> **To do**
Please repeat exactly the lines below from the one containing "4. SQL 서버 블레이드의" down to the one containing "경우 **브라우저를 새로 고칩니다.", both included, and nothing else.

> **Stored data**
-- Opening Marker --

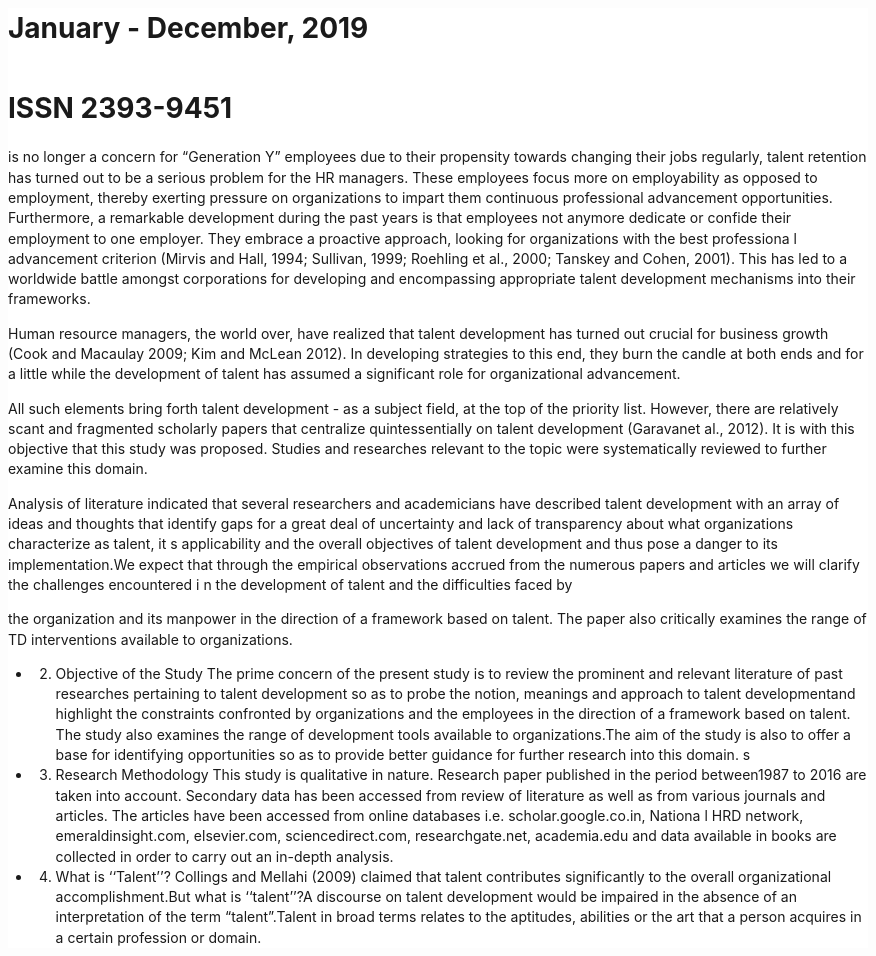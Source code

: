 # January - December, 2019

# ISSN 2393-9451

is no longer a concern for “Generation Y” employees due to their propensity towards changing their jobs regularly, talent retention has turned out to be a serious problem for the HR managers. These employees focus more on employability as opposed to employment, thereby exerting pressure on organizations to impart them continuous professional advancement opportunities. Furthermore, a remarkable development during the past years is that employees not anymore dedicate or confide their employment to one employer. They embrace a proactive approach, looking for organizations with the best professiona l advancement criterion (Mirvis and Hall, 1994; Sullivan, 1999; Roehling et al., 2000; Tanskey and Cohen, 2001). This has led to a worldwide battle amongst corporations for developing and encompassing appropriate talent development mechanisms into their frameworks.

Human resource managers, the world over, have realized that talent development has turned out crucial for business growth (Cook and Macaulay 2009; Kim and McLean 2012). In developing strategies to this end, they burn the candle at both ends and for a little while the development of talent has assumed a significant role for organizational advancement.

All such elements bring forth talent development - as a subject field, at the top of the priority list. However, there are relatively scant and fragmented scholarly papers that centralize quintessentially on talent development (Garavanet al., 2012). It is with this objective that this study was proposed. Studies and researches relevant to the topic were systematically reviewed to further examine this domain.

Analysis of literature indicated that several researchers and academicians have described talent development with an array of ideas and thoughts that identify gaps for a great deal of uncertainty and lack of transparency about what organizations characterize as talent, it s applicability and the overall objectives of talent development and thus pose a danger to its implementation.We expect that through the empirical observations accrued from the numerous papers and articles we will clarify the challenges encountered i n the development of talent and the difficulties faced by

the organization and its manpower in the direction of a framework based on talent. The paper also critically examines the range of TD interventions available to organizations.

- 2. Objective of the Study The prime concern of the present study is to review the prominent and relevant literature of past researches pertaining to talent development so as to probe the notion, meanings and approach to talent developmentand highlight the constraints confronted by organizations and the employees in the direction of a framework based on talent. The study also examines the range of development tools available to organizations.The aim of the study is also to offer a base for identifying opportunities so as to provide better guidance for further research into this domain. s

- 3. Research Methodology This study is qualitative in nature. Research paper published in the period between1987 to 2016 are taken into account. Secondary data has been accessed from review of literature as well as from various journals and articles. The articles have been accessed from online databases i.e. scholar.google.co.in, Nationa l HRD network, emeraldinsight.com, elsevier.com, sciencedirect.com, researchgate.net, academia.edu and data available in books are collected in order to carry out an in-depth analysis.

- 4. What is ‘‘Talent’’? Collings and Mellahi (2009) claimed that talent contributes significantly to the overall organizational accomplishment.But what is ‘‘talent’’?A discourse on talent development would be impaired in the absence of an interpretation of the term “talent”.Talent in broad terms relates to the aptitudes, abilities or the art that a person acquires in a certain profession or domain.
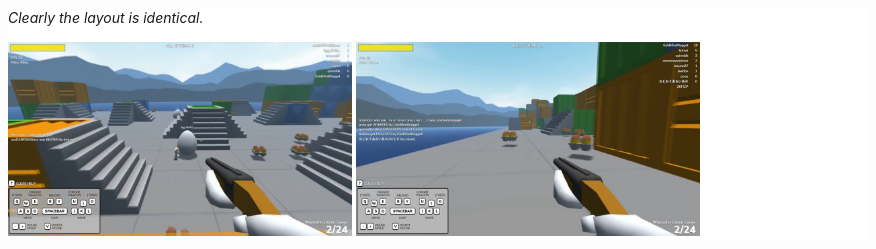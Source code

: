 *Clearly the layout is identical.*

<img src="./maphistoryimgs/ShellShock.io Gameplay ! 136 Kills NEW WORLD RECORD! 0-6 screenshot.png" alt="ShellShock.io Gameplay ! 136 Kills NEW WORLD RECORD! 0-6 screenshot" width="40%">
<img src="./maphistoryimgs/ShellShock.io Gameplay ! 136 Kills NEW WORLD RECORD! 6-27 screenshot.png" alt="ShellShock.io Gameplay ! 136 Kills NEW WORLD RECORD! 6-27 screenshot" width="40%">
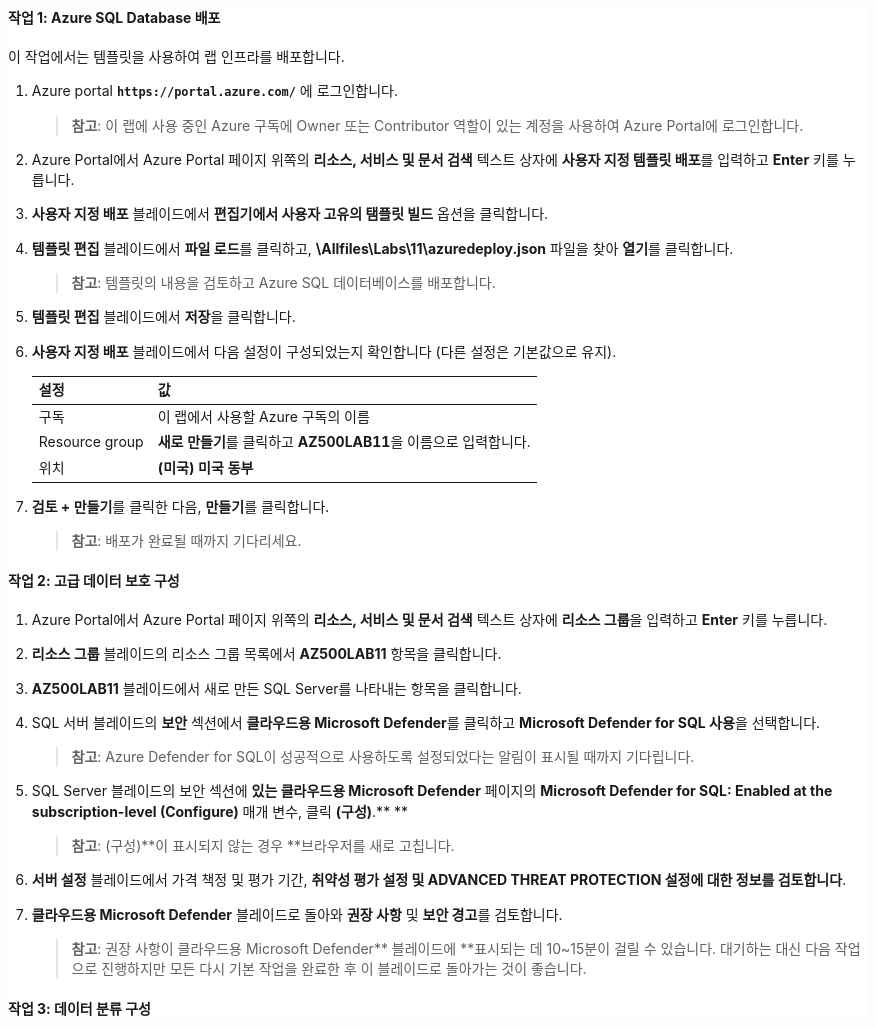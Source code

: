 #### 작업 1: Azure SQL Database 배포

이 작업에서는 템플릿을 사용하여 랩 인프라를 배포합니다. 

1. Azure portal **`https://portal.azure.com/`** 에 로그인합니다.

    >**참고**: 이 랩에 사용 중인 Azure 구독에 Owner 또는 Contributor 역할이 있는 계정을 사용하여 Azure Portal에 로그인합니다.

2. Azure Portal에서 Azure Portal 페이지 위쪽의 **리소스, 서비스 및 문서 검색** 텍스트 상자에 **사용자 지정 템플릿 배포**를 입력하고 **Enter** 키를 누릅니다.

3. **사용자 지정 배포** 블레이드에서 **편집기에서 사용자 고유의 탬플릿 빌드** 옵션을 클릭합니다.

4. **템플릿 편집** 블레이드에서 **파일 로드**를 클릭하고, **\\Allfiles\\Labs\\11\\azuredeploy.json** 파일을 찾아 **열기**를 클릭합니다.

    >**참고**: 템플릿의 내용을 검토하고 Azure SQL 데이터베이스를 배포합니다.

5. **템플릿 편집** 블레이드에서 **저장**을 클릭합니다.

6. **사용자 지정 배포** 블레이드에서 다음 설정이 구성되었는지 확인합니다 (다른 설정은 기본값으로 유지).

   |설정|값|
   |---|---|
   |구독|이 랩에서 사용할 Azure 구독의 이름|
   |Resource group|**새로 만들기**를 클릭하고 **AZ500LAB11**을 이름으로 입력합니다.|
   |위치|**(미국) 미국 동부**|

7. **검토 + 만들기**를 클릭한 다음, **만들기**를 클릭합니다.

    >**참고**: 배포가 완료될 때까지 기다리세요. 

#### 작업 2: 고급 데이터 보호 구성

1. Azure Portal에서 Azure Portal 페이지 위쪽의 **리소스, 서비스 및 문서 검색** 텍스트 상자에 **리소스 그룹**을 입력하고 **Enter** 키를 누릅니다.

2. **리소스 그룹** 블레이드의 리소스 그룹 목록에서 **AZ500LAB11** 항목을 클릭합니다.

3. **AZ500LAB11** 블레이드에서 새로 만든 SQL Server를 나타내는 항목을 클릭합니다.

4. SQL 서버 블레이드의 **보안** 섹션에서 **클라우드용 Microsoft Defender**를 클릭하고 **Microsoft Defender for SQL 사용**을 선택합니다.

      >**참고**: Azure Defender for SQL이 성공적으로 사용하도록 설정되었다는 알림이 표시될 때까지 기다립니다.

5. SQL Server 블레이드의 보안 섹션에 **있는 클라우드용 Microsoft Defender** 페이지의 **Microsoft Defender for SQL: Enabled at the subscription-level (Configure)** 매개 변수, 클릭 **(구성)**.** **   

      >**참고**: (구성)**이 표시되지 않는 경우 **브라우저를 새로 고칩니다.
    
6. **서버 설정** 블레이드에서 가격 책정 및 평가 기간, **취약성 평가 설정 및 **ADVANCED THREAT PROTECTION 설정**에 대한 정보를 검토합니다**.

7. **클라우드용 Microsoft Defender** 블레이드로 돌아와 **권장 사항** 및 **보안 경고**를 검토합니다.

      >**참고**: 권장 사항이 클라우드용 Microsoft Defender** 블레이드에 **표시되는 데 10~15분이 걸릴 수 있습니다. 대기하는 대신 다음 작업으로 진행하지만 모든 다시 기본 작업을 완료한 후 이 블레이드로 돌아가는 것이 좋습니다.


#### 작업 3: 데이터 분류 구성
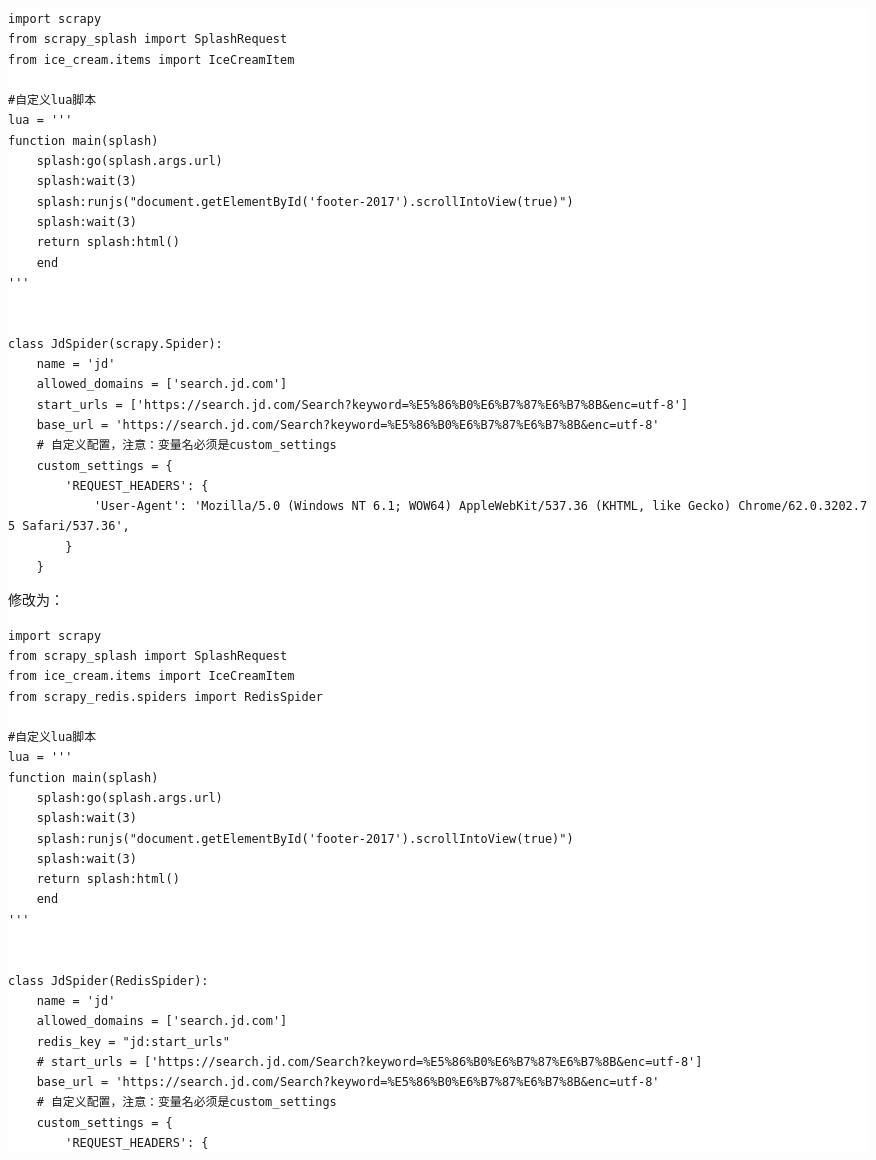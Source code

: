 


```
import scrapy
from scrapy_splash import SplashRequest
from ice_cream.items import IceCreamItem

#自定义lua脚本
lua = '''
function main(splash)
    splash:go(splash.args.url)
    splash:wait(3)
    splash:runjs("document.getElementById('footer-2017').scrollIntoView(true)")
    splash:wait(3)
    return splash:html()
    end
'''


class JdSpider(scrapy.Spider):
    name = 'jd'
    allowed_domains = ['search.jd.com']
    start_urls = ['https://search.jd.com/Search?keyword=%E5%86%B0%E6%B7%87%E6%B7%8B&enc=utf-8']
    base_url = 'https://search.jd.com/Search?keyword=%E5%86%B0%E6%B7%87%E6%B7%8B&enc=utf-8'
    # 自定义配置，注意：变量名必须是custom_settings
    custom_settings = {
        'REQUEST_HEADERS': {
            'User-Agent': 'Mozilla/5.0 (Windows NT 6.1; WOW64) AppleWebKit/537.36 (KHTML, like Gecko) Chrome/62.0.3202.75 Safari/537.36',
        }
    }
```



修改为：





```
import scrapy
from scrapy_splash import SplashRequest
from ice_cream.items import IceCreamItem
from scrapy_redis.spiders import RedisSpider

#自定义lua脚本
lua = '''
function main(splash)
    splash:go(splash.args.url)
    splash:wait(3)
    splash:runjs("document.getElementById('footer-2017').scrollIntoView(true)")
    splash:wait(3)
    return splash:html()
    end
'''


class JdSpider(RedisSpider):
    name = 'jd'
    allowed_domains = ['search.jd.com']
    redis_key = "jd:start_urls"
    # start_urls = ['https://search.jd.com/Search?keyword=%E5%86%B0%E6%B7%87%E6%B7%8B&enc=utf-8']
    base_url = 'https://search.jd.com/Search?keyword=%E5%86%B0%E6%B7%87%E6%B7%8B&enc=utf-8'
    # 自定义配置，注意：变量名必须是custom_settings
    custom_settings = {
        'REQUEST_HEADERS': {
```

-- Closing Marker --

> **Response below**
4. SQL 서버 블레이드의 **보안** 섹션에서 **클라우드용 Microsoft Defender**를 클릭하고 **Microsoft Defender for SQL 사용**을 선택합니다.

      >**참고**: Azure Defender for SQL이 성공적으로 사용하도록 설정되었다는 알림이 표시될 때까지 기다립니다.

5. SQL Server 블레이드의 보안 섹션에 **있는 클라우드용 Microsoft Defender** 페이지의 **Microsoft Defender for SQL: Enabled at the subscription-level (Configure)** 매개 변수, 클릭 **(구성)**.** **   

      >**참고**: (구성)**이 표시되지 않는 경우 **브라우저를 새로 고칩니다.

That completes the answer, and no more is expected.